Kaedah ini lebih difungsikan lagi terutama berkenaan dengan nama dan sifat Allah. Hal ini banyak disebutkan dalam Al-Qur’an. Ia termasuk ilmu yang paling agung bahkan menjadi tujuan utama Al-Qur’an. Contohnya Allah memberitahukan tentang diri-Nya, bahwasanya Dia Tuhan Al-Hayyu Al-Qayyum (Yang Maha Hidup lagi Mengawasi). Dia Allah Al-Malik (Maha Memiliki), Al-‘Alim (Maha Mengetahui), Al-Hakim (Maha Bijaksana), Al-Aziz (Maha Perkasa), Ar-Rahim (Maha Penyayang), Al-Quddus (Maha Suci), As-Salam (Maha Pemberi Keselamatan), Al-Hamid (Maha Terpuji), Al-Majid (Maha Mulia) dan lainnya. Allah yang memiliki semua makna rububiyah dan berhak untuk diibadahi. Semuanya merupakan sifat kesempurnaan. Segala hal yang terpuji adalah milik-Nya. Semua karunia dan kebaikan adalah bagi-Nya. Tidak ada seorangpun yang bersekutu dengan-Nya dalam salah satu makna rububiyah, Allah berfirman:
 “Tidak ada sesuatupun yang serupa dengan Dia, dan Dia-lah yang Maha Mendengar dan Melihat.” (QS. Asy-Syuura: 11)

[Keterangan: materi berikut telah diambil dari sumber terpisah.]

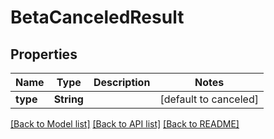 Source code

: # BetaCanceledResult
## Properties

| Name | Type | Description | Notes |
|------------ | ------------- | ------------- | -------------|
| **type** | **String** |  | [default to canceled] |

[[Back to Model list]](../README.md#documentation-for-models) [[Back to API list]](../README.md#documentation-for-api-endpoints) [[Back to README]](../README.md)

Tidak ada seorang manusia dan juga malaikat (yang serupa dengan-Nya). Mereka semua adalah hamba yang bertuhan kepada Rabb-nya dengan segala bentuk rububiyah. Mereka tunduk dan patuh kepada kemuliaan dan keagungan-Nya. Tidak ada seorangpun yang patut untuk menjadi tandingan-Nya dan tidak ada sekutu bagi Allah dalam beribadah kepada-Nya. Dengan rububiyah-Nya Allah mengatur semua malaikat, nabi dan lainnya, baik mengenai rizki, pengaturan, kehidupan maupun kematiannya. Mereka semua bersyukur kepada Allah dengan mengikhlaskan segala bentuk ibadah hanya kepada-Nya. Mereka beribadah kepada-Nya yang tidak mengambil wali dan penolong selain Allah. Ibadah merupakan hak Allah pada hamba-Nya sesuai dengan sifat rububiyah-Nya. Dia adalah Penguasa yang memiliki semua makna kekuasaan. Dia adalah Pemilik yang sempurna dan bertindak sekehendak-Nya. Allah Maha Mengetahui segala sesuatu. Tidak ada sesuatu yang tersembunyi bagi-Nya, baik di bumi maupun di langit. Ilmu-Nya meliputi segala yang zahir dan bathin, yang tersembunyi dan yang nampak, yang wajib, mustahil dan ja’iz (boleh), semua pristiwa yang terdahulu dan yang akan datang. Dia mengetahui yang tinggi dan yang rendah, yang kulliyat (menyeluruh) atau juz’iyyat (parsial), mengetahui apa yang diketahui oleh makhluk dan yang tidak diketahuinya, Allah berfirman:
 “Dan mereka tidak mengetahui apa-apa dari ilmu Allah melainkan apa yang dikehendaki-Nya. Kursi Allah meliputi langit dan bumi dan Allah tidak merasa berat memelihara keduanya. Dan Allah Maha Tinggi lagi Maha besar.” (QS. Al-Baqarah: 255)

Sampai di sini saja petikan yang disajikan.